From the time of the recall, Johnson & Johnson has supported ASR patients in India with a reimbursement programme for their medical costs, including revision surgery where necessary.
The company encourages all ASR patients in India to register with this programme (0008006501713 for TATA subscribers; 0008006500226 for Airtel subscribers; or +91-44-42144842). It is to make sure as many ASR patients in India as possible are aware of the recall and understand the support available to them.
Patient outreach efforts in India
According to a J&J Spokesperson, "ASR patient data is available only from surgeons and hospitals. DePuy Orthopaedics Inc has been actively requesting that surgeons and hospitals to reach out to their ASR patients and register on the ASR helpline. DePuy is committed to the wellbeing of ASR patients globally." DePuy Orthopaedics Inc is a subsidiary of Johnson & Johnson Medical equipment business and manufacturer of the ASR XL Acetabular Hip Replacement System.

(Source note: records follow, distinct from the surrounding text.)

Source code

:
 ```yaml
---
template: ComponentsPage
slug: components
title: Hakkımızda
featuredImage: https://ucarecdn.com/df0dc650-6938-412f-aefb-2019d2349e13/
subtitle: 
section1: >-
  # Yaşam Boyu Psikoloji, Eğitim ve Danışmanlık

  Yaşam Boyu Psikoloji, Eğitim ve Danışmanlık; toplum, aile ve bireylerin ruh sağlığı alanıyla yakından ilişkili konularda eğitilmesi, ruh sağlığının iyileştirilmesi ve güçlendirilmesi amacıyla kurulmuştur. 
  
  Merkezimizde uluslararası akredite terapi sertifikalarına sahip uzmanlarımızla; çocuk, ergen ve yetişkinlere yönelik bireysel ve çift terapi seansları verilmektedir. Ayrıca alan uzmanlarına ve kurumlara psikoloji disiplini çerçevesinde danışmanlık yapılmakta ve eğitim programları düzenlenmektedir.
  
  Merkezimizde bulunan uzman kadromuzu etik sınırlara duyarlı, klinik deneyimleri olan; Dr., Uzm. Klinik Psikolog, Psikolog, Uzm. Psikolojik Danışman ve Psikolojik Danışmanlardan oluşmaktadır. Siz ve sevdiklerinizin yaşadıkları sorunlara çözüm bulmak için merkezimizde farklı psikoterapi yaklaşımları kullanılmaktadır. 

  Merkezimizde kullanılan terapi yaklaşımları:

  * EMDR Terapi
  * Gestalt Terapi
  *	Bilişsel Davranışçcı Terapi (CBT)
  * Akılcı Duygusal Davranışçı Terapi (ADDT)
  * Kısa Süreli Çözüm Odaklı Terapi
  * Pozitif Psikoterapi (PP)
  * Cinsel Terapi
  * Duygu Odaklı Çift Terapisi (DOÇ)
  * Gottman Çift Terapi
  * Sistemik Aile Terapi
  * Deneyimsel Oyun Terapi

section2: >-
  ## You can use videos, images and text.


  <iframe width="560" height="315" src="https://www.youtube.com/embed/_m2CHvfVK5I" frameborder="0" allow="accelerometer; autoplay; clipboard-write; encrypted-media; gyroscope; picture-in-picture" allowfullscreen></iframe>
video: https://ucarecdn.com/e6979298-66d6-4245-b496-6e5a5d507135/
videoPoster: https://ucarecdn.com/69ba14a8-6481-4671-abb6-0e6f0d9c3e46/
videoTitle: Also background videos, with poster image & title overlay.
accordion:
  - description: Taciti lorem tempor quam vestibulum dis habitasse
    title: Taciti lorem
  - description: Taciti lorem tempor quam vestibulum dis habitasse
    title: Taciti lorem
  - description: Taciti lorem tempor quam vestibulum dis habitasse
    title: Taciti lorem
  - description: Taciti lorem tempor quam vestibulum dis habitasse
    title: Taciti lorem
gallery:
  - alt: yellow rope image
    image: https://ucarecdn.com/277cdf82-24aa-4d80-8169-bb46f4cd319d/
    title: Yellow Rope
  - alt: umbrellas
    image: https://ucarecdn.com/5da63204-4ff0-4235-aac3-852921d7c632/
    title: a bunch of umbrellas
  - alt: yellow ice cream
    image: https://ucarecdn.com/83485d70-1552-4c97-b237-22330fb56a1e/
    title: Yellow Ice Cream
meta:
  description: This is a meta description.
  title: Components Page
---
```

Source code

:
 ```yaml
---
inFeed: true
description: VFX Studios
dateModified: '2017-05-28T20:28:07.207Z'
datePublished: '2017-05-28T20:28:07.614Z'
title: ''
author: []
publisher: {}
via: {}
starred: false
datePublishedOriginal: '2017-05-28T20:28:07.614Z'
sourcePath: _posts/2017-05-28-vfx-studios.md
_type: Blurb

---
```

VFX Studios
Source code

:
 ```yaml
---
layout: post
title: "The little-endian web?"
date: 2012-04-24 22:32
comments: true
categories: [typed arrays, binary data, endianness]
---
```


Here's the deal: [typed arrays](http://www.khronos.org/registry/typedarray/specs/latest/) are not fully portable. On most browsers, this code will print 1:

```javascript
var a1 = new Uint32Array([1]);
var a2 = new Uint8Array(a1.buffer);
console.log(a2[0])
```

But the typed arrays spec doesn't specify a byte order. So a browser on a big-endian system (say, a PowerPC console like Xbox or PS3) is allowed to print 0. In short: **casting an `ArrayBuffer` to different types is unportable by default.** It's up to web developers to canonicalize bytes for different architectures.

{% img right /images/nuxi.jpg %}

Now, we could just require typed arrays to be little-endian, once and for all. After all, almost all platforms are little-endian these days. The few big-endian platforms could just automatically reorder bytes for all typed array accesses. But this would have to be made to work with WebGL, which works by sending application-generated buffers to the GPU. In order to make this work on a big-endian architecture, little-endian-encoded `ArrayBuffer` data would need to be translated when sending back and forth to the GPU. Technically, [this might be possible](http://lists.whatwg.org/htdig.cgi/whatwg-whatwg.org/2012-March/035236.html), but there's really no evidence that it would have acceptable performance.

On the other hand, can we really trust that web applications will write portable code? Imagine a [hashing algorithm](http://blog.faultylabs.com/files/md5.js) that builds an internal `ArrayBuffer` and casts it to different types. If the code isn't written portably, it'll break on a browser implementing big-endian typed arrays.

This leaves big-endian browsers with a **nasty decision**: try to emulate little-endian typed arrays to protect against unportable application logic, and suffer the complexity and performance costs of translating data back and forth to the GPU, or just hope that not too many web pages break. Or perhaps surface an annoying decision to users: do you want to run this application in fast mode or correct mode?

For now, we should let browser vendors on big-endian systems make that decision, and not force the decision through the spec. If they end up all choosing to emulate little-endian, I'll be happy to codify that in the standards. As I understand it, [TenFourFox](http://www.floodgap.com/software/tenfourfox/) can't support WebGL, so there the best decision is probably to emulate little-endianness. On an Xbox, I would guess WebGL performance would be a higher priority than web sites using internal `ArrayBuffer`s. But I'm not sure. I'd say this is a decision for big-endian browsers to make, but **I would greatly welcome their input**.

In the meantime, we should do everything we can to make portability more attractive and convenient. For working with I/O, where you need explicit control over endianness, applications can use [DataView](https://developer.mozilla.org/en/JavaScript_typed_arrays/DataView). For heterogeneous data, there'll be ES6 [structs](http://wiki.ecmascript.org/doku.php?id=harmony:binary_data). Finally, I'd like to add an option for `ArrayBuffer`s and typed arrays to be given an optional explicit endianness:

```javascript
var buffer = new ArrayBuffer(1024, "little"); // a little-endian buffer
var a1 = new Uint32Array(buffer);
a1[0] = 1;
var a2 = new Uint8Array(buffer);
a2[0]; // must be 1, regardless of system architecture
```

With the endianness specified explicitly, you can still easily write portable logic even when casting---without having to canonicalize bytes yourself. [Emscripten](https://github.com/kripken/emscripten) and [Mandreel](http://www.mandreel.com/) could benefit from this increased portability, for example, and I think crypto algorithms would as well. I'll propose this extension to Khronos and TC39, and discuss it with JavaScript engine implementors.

As efforts to support ASR patients and their surgeons remain a priority, DePuy provided ASR website specific to India which provides detailed information regarding the recall for both patients and surgeons, including online access for surgeons to the ASR resource guide available via http://asrrecall.depuy.com/india or http://66.132.135.152/india.html
DePuy also provided an ASR resource guide containing information about the recall and reimbursement programme that was sent to all surgeons in India who implanted the ASR Hip System. The guide outlined the comprehensive patient reimbursement process and how patients should register at the ASR helpline. The company has appointed laboratory partner - Super Religare Laboratories (SRL) to enable “cashless” testing for patients. SRL is an independent healthcare services company in India, to assist patients and surgeons with tests related to the ASR hip implant. Confirmed ASR patients will not be required to pay for pre-qualified tests related to the evaluation of ASR hip implants at SRL.

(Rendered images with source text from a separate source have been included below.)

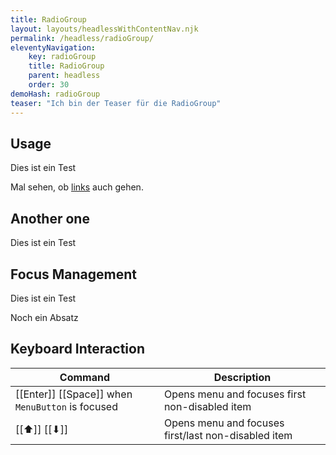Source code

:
 ```yaml
---
title: RadioGroup 
layout: layouts/headlessWithContentNav.njk 
permalink: /headless/radioGroup/ 
eleventyNavigation:
    key: radioGroup
    title: RadioGroup
    parent: headless 
    order: 30 
demoHash: radioGroup 
teaser: "Ich bin der Teaser für die RadioGroup"
---
```


## Usage

Dies ist ein Test

Mal sehen, ob [links](http://google.com) auch gehen.

## Another one

Dies ist ein Test


## Focus Management

Dies ist ein Test

Noch ein Absatz

## Keyboard Interaction

| Command                                           | Description                                       |
|---------------------------------------------------|---------------------------------------------------|
| [[Enter]] [[Space]] when `MenuButton` is focused  | Opens menu and focuses first non-disabled item    |
| [[⬆︎]] [[⬇]] ︎                                    | Opens menu and focuses first/last non-disabled item |
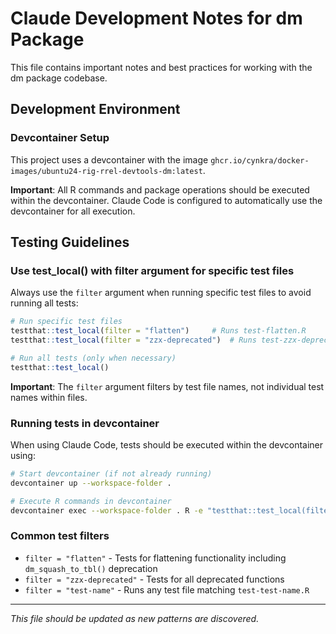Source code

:# Claude Development Notes for dm Package

This file contains important notes and best practices for working with the dm package codebase.

## Development Environment

### Devcontainer Setup

This project uses a devcontainer with the image `ghcr.io/cynkra/docker-images/ubuntu24-rig-rrel-devtools-dm:latest`.

**Important**: All R commands and package operations should be executed within the devcontainer. Claude Code is configured to automatically use the devcontainer for all execution.

## Testing Guidelines

### Use test_local() with filter argument for specific test files

Always use the `filter` argument when running specific test files to avoid running all tests:

```r
# Run specific test files
testthat::test_local(filter = "flatten")     # Runs test-flatten.R
testthat::test_local(filter = "zzx-deprecated")  # Runs test-zzx-deprecated.R

# Run all tests (only when necessary)
testthat::test_local()
```

**Important**: The `filter` argument filters by test file names, not individual test names within files.

### Running tests in devcontainer

When using Claude Code, tests should be executed within the devcontainer using:

```bash
# Start devcontainer (if not already running)
devcontainer up --workspace-folder .

# Execute R commands in devcontainer
devcontainer exec --workspace-folder . R -e "testthat::test_local(filter = 'flatten')"
```

### Common test filters

- `filter = "flatten"` - Tests for flattening functionality including `dm_squash_to_tbl()` deprecation
- `filter = "zzx-deprecated"` - Tests for all deprecated functions
- `filter = "test-name"` - Runs any test file matching `test-test-name.R`

---

*This file should be updated as new patterns are discovered.*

DePuy has also hired third-party firms twice to help surgeons and hospitals across India to reach out to ASR patients and encourage them to register through the ASR helpline. DePuy has sent reminder letters to surgeons and hospitals about the recall and reimbursement programme, to encourage them to continue to reach out to patients. Communication was also sent to notify surgeons and hospitals on any updates including the third party outreach efforts. The last such communication was sent in June 2015.
As per Maharashtra Food and Drugs Administration Report (FDA), Over 4000 ASR hip implant surgeries were performed in India using ASR implants from May 2004 to August 2010 before the global voluntary product recall. Thousands of people across the US have received the DePuy ASR hip replacement system between 2005 and 2010, when it was finally recalled.
In August 2010, DePuy Orthopaedics Inc - UK based manufacturer issued a worldwide voluntary recall for the ASR XL Acetabular Hip Replacement System after data from the National Joint Registry of England and Wales showed that 1 out of every 8 patients (12-13 per cent) who had received the devices had to undergo revision surgery within five years of receiving it.